“Have you noticed that they fell back?”

“I didn’t notice them at all. I took it for granted all the time that they were behind me.”

“How long is it since you saw them last?”

“Well, really, I don’t believe I have looked behind me once since we started.”

“I hope they haven’t lost sight of us. I hope they haven’t lost their way,” said the priest.

The evident anxiety of his tone affected Bart very seriously. His own experience in the woods, as well as the loss of Phil, made him quite ready to believe the worst; and though it puzzled him greatly to conceive how Pat and Solomon could quietly lose them, and go off on a strange course, without a single word, at the same time he began to fear that such must have been the case.

“Well,” said the priest, “we may as well sit down and rest. There’s nothing else to be done. Perhaps they’ll be along presently. I’ll make the guides call for them. They can do it better than we can.”
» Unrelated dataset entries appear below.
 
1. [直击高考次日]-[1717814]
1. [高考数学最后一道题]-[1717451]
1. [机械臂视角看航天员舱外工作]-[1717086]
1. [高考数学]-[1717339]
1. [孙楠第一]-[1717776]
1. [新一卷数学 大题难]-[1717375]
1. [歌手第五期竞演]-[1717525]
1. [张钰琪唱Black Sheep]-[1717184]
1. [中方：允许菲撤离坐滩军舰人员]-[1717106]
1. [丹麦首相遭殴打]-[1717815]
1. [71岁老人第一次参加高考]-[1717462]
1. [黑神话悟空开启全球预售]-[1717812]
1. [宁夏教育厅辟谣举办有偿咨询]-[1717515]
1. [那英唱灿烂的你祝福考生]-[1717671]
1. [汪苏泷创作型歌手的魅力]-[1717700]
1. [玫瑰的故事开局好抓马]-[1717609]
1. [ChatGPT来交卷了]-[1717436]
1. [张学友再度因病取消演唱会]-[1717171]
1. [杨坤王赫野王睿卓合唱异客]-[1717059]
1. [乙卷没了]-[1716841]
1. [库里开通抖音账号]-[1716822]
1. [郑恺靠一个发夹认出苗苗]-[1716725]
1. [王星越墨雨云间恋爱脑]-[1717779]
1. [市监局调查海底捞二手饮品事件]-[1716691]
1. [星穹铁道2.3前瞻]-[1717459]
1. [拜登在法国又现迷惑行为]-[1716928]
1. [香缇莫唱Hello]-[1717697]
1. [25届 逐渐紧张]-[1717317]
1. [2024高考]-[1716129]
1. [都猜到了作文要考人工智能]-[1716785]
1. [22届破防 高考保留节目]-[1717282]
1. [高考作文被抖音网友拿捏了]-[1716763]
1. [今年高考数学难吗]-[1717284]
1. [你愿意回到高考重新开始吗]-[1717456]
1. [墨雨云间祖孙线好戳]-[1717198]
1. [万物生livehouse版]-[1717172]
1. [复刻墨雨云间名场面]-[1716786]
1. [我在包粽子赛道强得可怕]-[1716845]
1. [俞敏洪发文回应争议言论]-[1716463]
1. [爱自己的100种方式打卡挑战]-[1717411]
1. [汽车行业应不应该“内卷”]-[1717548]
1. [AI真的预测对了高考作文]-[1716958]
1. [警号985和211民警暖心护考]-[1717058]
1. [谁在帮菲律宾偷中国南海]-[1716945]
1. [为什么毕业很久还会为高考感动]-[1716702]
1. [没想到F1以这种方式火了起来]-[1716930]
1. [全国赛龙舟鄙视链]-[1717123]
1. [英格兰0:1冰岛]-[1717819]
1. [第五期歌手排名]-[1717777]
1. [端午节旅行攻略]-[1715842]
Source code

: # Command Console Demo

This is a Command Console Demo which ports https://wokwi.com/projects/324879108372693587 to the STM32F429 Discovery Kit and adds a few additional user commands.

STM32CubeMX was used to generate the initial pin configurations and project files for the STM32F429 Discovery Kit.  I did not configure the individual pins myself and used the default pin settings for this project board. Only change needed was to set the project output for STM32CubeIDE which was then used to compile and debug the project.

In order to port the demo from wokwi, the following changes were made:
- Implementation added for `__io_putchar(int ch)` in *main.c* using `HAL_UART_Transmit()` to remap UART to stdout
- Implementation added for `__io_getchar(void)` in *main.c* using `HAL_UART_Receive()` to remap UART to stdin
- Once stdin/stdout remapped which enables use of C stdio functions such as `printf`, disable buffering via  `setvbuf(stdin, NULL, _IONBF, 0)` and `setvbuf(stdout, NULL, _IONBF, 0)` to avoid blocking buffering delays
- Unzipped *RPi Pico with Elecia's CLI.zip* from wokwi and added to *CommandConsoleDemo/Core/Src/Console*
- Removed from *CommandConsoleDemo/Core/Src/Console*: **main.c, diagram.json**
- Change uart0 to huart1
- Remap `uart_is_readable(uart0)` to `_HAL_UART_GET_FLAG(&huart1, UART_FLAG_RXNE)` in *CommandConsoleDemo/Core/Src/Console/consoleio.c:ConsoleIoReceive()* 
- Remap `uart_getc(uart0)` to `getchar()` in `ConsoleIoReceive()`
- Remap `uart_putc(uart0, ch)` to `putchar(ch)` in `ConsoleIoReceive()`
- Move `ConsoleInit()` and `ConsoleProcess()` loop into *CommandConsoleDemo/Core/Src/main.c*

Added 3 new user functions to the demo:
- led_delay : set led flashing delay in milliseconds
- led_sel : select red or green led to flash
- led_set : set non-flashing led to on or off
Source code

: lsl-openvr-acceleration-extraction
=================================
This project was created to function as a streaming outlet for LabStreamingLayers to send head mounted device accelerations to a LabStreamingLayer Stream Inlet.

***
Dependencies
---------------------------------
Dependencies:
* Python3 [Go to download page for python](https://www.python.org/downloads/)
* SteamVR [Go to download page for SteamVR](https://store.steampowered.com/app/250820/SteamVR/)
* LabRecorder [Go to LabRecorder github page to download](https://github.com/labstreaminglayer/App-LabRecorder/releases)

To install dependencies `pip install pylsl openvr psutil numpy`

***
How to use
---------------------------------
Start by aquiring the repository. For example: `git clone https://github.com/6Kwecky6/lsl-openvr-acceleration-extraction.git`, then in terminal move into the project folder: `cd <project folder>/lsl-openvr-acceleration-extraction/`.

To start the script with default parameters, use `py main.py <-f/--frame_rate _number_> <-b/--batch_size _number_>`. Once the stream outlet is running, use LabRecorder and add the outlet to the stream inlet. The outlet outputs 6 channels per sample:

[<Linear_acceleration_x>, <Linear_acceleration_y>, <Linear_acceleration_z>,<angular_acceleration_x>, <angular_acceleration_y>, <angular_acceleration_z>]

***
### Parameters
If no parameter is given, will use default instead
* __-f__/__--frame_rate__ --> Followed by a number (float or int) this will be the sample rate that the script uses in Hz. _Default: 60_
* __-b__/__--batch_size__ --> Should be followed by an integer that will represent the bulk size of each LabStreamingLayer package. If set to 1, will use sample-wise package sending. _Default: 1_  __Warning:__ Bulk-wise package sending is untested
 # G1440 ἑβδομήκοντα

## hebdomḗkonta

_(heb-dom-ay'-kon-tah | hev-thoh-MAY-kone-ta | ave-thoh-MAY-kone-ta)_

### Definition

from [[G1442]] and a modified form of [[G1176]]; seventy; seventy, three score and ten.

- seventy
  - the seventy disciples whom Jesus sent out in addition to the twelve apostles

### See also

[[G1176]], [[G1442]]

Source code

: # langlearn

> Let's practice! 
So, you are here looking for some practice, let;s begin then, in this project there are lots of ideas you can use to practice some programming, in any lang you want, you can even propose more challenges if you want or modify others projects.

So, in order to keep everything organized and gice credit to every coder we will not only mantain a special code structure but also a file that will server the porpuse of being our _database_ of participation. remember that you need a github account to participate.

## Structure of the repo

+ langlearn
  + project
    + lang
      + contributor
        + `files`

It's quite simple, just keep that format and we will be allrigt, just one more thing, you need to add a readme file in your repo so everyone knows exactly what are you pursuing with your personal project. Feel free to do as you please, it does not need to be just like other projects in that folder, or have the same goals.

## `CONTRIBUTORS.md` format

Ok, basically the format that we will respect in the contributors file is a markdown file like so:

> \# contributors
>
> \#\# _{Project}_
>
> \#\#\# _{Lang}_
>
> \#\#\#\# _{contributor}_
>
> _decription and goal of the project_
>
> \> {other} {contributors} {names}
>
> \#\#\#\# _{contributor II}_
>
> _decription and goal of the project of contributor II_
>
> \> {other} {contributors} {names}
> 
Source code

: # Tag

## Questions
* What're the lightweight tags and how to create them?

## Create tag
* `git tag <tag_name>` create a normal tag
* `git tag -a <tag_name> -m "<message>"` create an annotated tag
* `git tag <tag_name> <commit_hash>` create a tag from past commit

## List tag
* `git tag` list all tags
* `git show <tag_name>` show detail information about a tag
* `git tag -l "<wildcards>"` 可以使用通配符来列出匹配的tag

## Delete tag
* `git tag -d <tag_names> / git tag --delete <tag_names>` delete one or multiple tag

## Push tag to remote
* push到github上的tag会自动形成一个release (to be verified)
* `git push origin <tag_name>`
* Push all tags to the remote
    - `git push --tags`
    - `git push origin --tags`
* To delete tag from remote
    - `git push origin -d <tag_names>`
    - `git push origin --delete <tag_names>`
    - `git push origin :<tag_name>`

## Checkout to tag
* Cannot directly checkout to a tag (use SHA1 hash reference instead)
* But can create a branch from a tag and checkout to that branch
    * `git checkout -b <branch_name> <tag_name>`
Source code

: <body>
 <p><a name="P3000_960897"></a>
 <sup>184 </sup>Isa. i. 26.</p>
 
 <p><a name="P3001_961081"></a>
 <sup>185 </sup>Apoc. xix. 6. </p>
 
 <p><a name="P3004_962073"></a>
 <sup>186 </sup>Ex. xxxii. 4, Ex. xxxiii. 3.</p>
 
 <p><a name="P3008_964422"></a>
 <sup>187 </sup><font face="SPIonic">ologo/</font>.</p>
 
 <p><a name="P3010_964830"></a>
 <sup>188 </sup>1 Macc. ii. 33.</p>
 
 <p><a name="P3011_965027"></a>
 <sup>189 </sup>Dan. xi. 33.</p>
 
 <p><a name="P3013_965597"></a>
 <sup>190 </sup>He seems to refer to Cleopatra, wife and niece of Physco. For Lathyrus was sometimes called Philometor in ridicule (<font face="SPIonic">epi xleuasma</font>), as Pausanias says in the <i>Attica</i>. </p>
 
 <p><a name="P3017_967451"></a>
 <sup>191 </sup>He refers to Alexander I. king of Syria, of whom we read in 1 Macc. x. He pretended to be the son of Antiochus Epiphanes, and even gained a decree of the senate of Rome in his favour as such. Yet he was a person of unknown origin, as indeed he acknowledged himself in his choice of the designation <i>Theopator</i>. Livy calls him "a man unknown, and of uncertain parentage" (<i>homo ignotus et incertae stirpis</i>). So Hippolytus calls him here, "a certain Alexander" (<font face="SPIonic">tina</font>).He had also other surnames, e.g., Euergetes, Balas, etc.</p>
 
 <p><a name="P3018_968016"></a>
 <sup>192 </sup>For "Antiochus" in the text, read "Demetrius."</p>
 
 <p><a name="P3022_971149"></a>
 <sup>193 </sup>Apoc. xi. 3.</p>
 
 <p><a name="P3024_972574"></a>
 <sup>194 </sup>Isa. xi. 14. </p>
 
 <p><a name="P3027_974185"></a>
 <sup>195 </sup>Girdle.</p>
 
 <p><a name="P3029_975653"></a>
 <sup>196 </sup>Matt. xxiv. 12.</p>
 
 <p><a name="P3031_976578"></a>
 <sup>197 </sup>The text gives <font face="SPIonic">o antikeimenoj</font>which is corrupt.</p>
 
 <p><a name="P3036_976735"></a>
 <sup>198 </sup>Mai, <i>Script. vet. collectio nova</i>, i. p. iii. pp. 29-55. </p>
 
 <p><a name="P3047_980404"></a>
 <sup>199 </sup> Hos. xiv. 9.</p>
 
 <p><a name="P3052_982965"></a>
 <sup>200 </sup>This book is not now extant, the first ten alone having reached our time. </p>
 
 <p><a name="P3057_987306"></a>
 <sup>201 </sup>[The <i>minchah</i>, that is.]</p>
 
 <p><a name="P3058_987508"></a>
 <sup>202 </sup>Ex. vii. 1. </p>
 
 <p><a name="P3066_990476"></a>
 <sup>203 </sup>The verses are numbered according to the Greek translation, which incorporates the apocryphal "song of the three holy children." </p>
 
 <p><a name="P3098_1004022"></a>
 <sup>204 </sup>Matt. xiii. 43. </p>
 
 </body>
He then spoke to the guides; and the latter, as soon as they understood the state of the case, began to call for their lost companions. They did this by setting up a series of cries so loud, so shrill, and so sharp, that Bart actually started. He had never in all his life heard such sounds. Pitched upon a high and very peculiar key, they seemed to have a far-penetrating power which would suffice to carry them for an incredible distance.

Again and again the guides uttered these cries, and after each cry they listened; but though they listened long, there came not the slightest response. At length, at a suggestion from the priest, one of them went back along the track which they had traversed. He returned after about half an hour. He came back alone, and reported that he had seen no sign whatever of either of those who were lost.

The priest now looked worried and uneasy. He sat for some time in silence, thinking over this fresh difficulty.